*Try it:*
Tally the lines below that contain "pprof" and reply with only the tally.

Start of Input

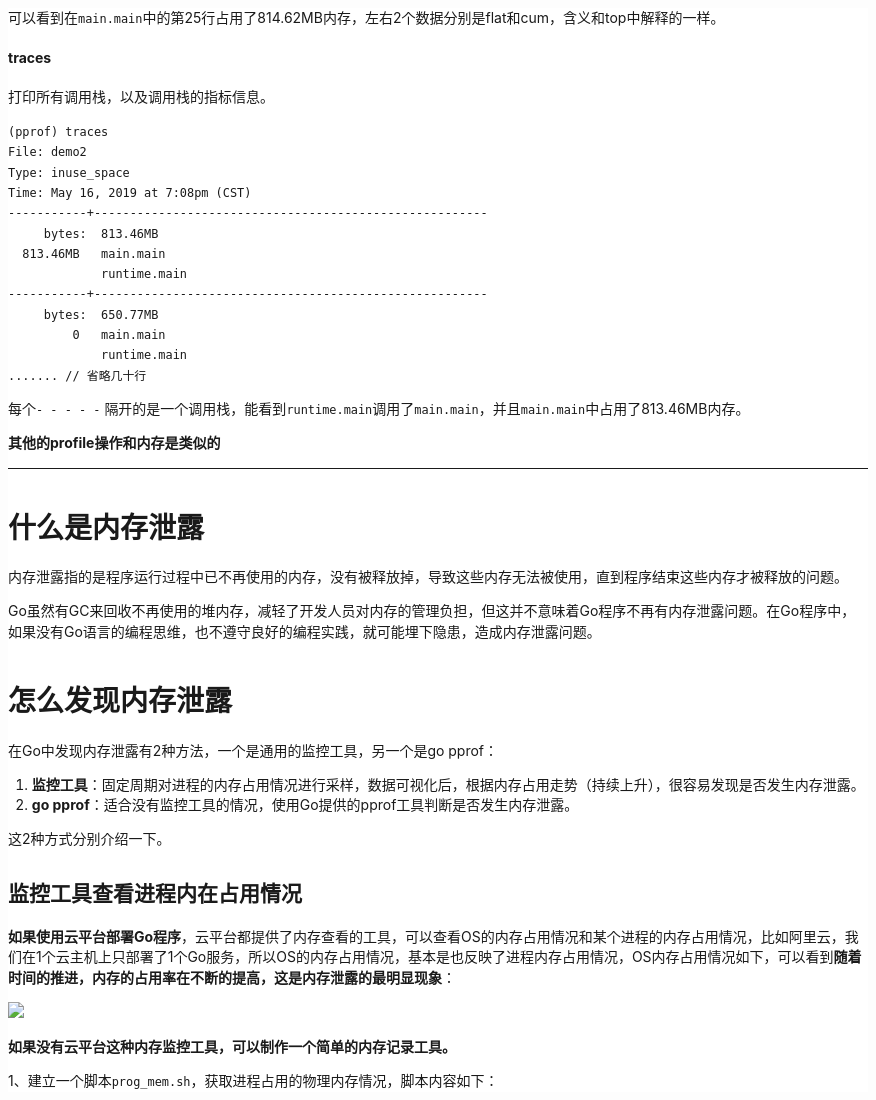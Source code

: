可以看到在`main.main`中的第25行占用了814.62MB内存，左右2个数据分别是flat和cum，含义和top中解释的一样。

#### traces

打印所有调用栈，以及调用栈的指标信息。

```shell
(pprof) traces
File: demo2
Type: inuse_space
Time: May 16, 2019 at 7:08pm (CST)
-----------+-------------------------------------------------------
     bytes:  813.46MB
  813.46MB   main.main
             runtime.main
-----------+-------------------------------------------------------
     bytes:  650.77MB
         0   main.main
             runtime.main
....... // 省略几十行
```

每个`- - - - -` 隔开的是一个调用栈，能看到`runtime.main`调用了`main.main`，并且`main.main`中占用了813.46MB内存。

**其他的profile操作和内存是类似的**


---
# 什么是内存泄露

内存泄露指的是程序运行过程中已不再使用的内存，没有被释放掉，导致这些内存无法被使用，直到程序结束这些内存才被释放的问题。

Go虽然有GC来回收不再使用的堆内存，减轻了开发人员对内存的管理负担，但这并不意味着Go程序不再有内存泄露问题。在Go程序中，如果没有Go语言的编程思维，也不遵守良好的编程实践，就可能埋下隐患，造成内存泄露问题。

# 怎么发现内存泄露

在Go中发现内存泄露有2种方法，一个是通用的监控工具，另一个是go pprof：

1. **监控工具**：固定周期对进程的内存占用情况进行采样，数据可视化后，根据内存占用走势（持续上升），很容易发现是否发生内存泄露。
2. **go pprof**：适合没有监控工具的情况，使用Go提供的pprof工具判断是否发生内存泄露。

这2种方式分别介绍一下。

## 监控工具查看进程内在占用情况

**如果使用云平台部署Go程序**，云平台都提供了内存查看的工具，可以查看OS的内存占用情况和某个进程的内存占用情况，比如阿里云，我们在1个云主机上只部署了1个Go服务，所以OS的内存占用情况，基本是也反映了进程内存占用情况，OS内存占用情况如下，可以看到**随着时间的推进，内存的占用率在不断的提高，这是内存泄露的最明显现象**：

![](https://image.fyxemmmm.cn/blog/images/pp2.png)

**如果没有云平台这种内存监控工具，可以制作一个简单的内存记录工具。**

1、建立一个脚本`prog_mem.sh`，获取进程占用的物理内存情况，脚本内容如下：
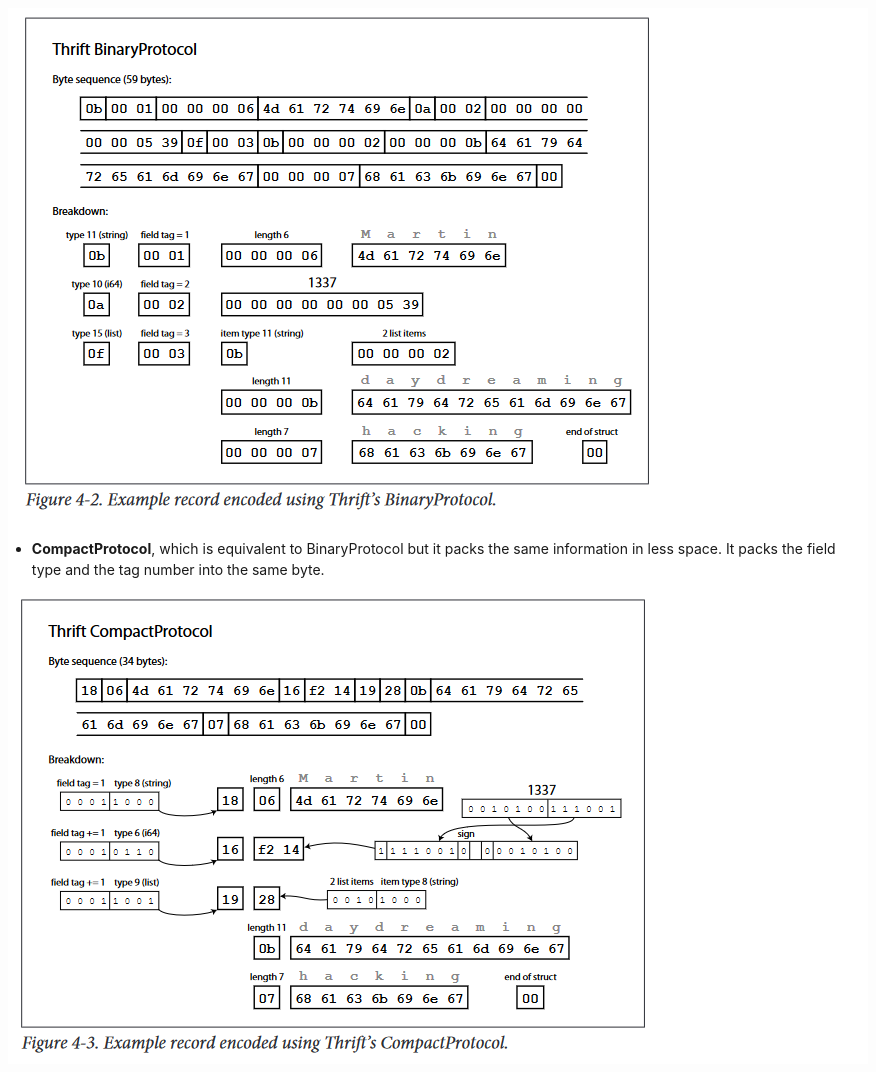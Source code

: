 ![img](/assets/img/thriftbinary.png)


* **CompactProtocol**, which is equivalent to BinaryProtocol but it packs the same information in less space. It packs the field type and the tag number into the same byte.

![img](/assets/img/thriftcompact.png)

End of Input

*Solved exercise:*
3